No resulta extraño, por tanto, que el documental que Nguyen Trong Binh le dedicase en 2002, dos años después de su muerte, lo titulase La magia invisible. Porque, en efecto, una cierta ilusión invisible hay en las imágenes de Sautet, que nunca participan de un realismo directo, inmediato, sino que ofrecen poco a poco las claves de unos comportamientos, unas reacciones y unas búsquedas no evidentes.
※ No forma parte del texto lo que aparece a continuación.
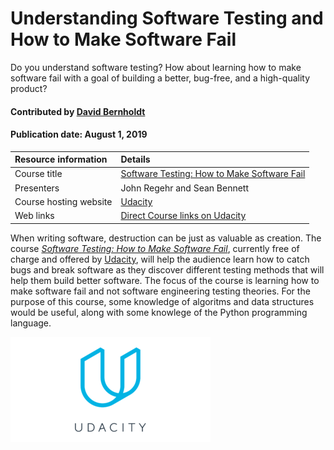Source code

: # Understanding Software Testing and How to Make Software Fail

<!-- deck text start --> 
Do you understand software testing? How about learning how to make software fail with a goal of building a better, bug-free, and a high-quality product?
<!-- deck text end --> 

#### Contributed by [David Bernholdt](http://github.com/bernhold)
#### Publication date: August 1, 2019

Resource information | Details 
:--- | :--- 
Course title  | [Software Testing: How to Make Software Fail](https://www.udacity.com/course/software-testing--cs258)
Presenters | John Regehr and Sean Bennett
Course hosting website | [Udacity](https://www.udacity.com/)
Web links | [Direct Course links on Udacity](https://www.udacity.com/course/software-testing--cs258)


When writing software, destruction can be just as valuable as creation. The course *[Software Testing: How to Make Software Fail](https://www.udacity.com/course/software-testing--cs258)*, currently free of charge and offered by [Udacity](https://www.udacity.com/), will help the audience learn how to catch bugs and break software as they discover different testing methods that will help them build better software. The focus of the course is learning how to make software fail and not software engineering testing theories. For the purpose of this course, some knowledge of algoritms and data structures would be useful, along with some knowlege of the Python programming language.

<img src='../images/Logo-class-udacity.png' class='logo' />



<!---
Publish: yes
Topics: testing
Pinned: no
RSS update: 2019-08-01
--->
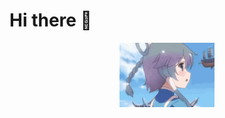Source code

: # Hi there 👋

<div align="center">
  <img src="vsinger-vocaloid.gif" alt="V Singer Animation" width="30%">
</div>
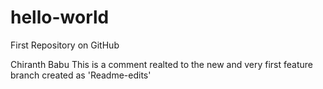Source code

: # hello-world
First Repository on GitHub

Chiranth Babu
This is a comment realted to the new and very first feature branch created as 'Readme-edits'
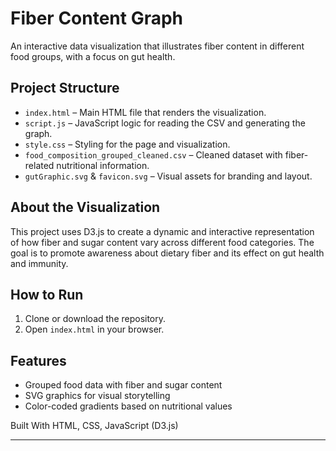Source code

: # Fiber Content Graph

An interactive data visualization that illustrates fiber content in different food groups, with a focus on gut health.

## Project Structure

- `index.html` – Main HTML file that renders the visualization.
- `script.js` – JavaScript logic for reading the CSV and generating the graph.
- `style.css` – Styling for the page and visualization.
- `food_composition_grouped_cleaned.csv` – Cleaned dataset with fiber-related nutritional information.
- `gutGraphic.svg` & `favicon.svg` – Visual assets for branding and layout.

## About the Visualization

This project uses D3.js to create a dynamic and interactive representation of how fiber and sugar content vary across different food categories. The goal is to promote awareness about dietary fiber and its effect on gut health and immunity.

## How to Run

1. Clone or download the repository.
2. Open `index.html` in your browser.

## Features

- Grouped food data with fiber and sugar content
- SVG graphics for visual storytelling
- Color-coded gradients based on nutritional values

Built With HTML, CSS, JavaScript (D3.js)

---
Pensando siempre, además, en la necesidad de comunicación con el público, porque, decía, “nunca se hacen las cosas solo para uno, se hacen siempre en relación con alguien imaginario que las contempla en una pantalla”. Movido todo ello por una actitud calificable de “behaviorista”, de análisis del comportamiento, y en una continua tensión entre el texto que se dice y los cuerpos que lo pronuncian.
Los asistentes a la 70 edición del Festival de San Sebastián van a tener la fortuna de poder ver la filmografía casi íntegra de Claude Sautet. Será importante conocer, en especial, las opiniones de los más jóvenes, de quienes ni habían nacido cuando lo hicieron esas películas, incluso las dos últimas y espléndidas Un corazón en invierno y Nelly y el Sr. Arnaud, León de Plata a la Mejor Dirección en la Mostra de Venecia de 1992 y Premio Especial del Jurado en el Festival de Valladolid de 1995, respectivamente, además de lograr sendos Premios Cesar al Mejor Director.
Dará ese nuevo público, que hoy prácticamente ha olvidado tanto a Sautet como a la gran mayoría de los nombres del “cine de autor” de la época, su plebiscito sobre esa filmografía. Me atrevo a predecir que será favorable e incluso entusiasta.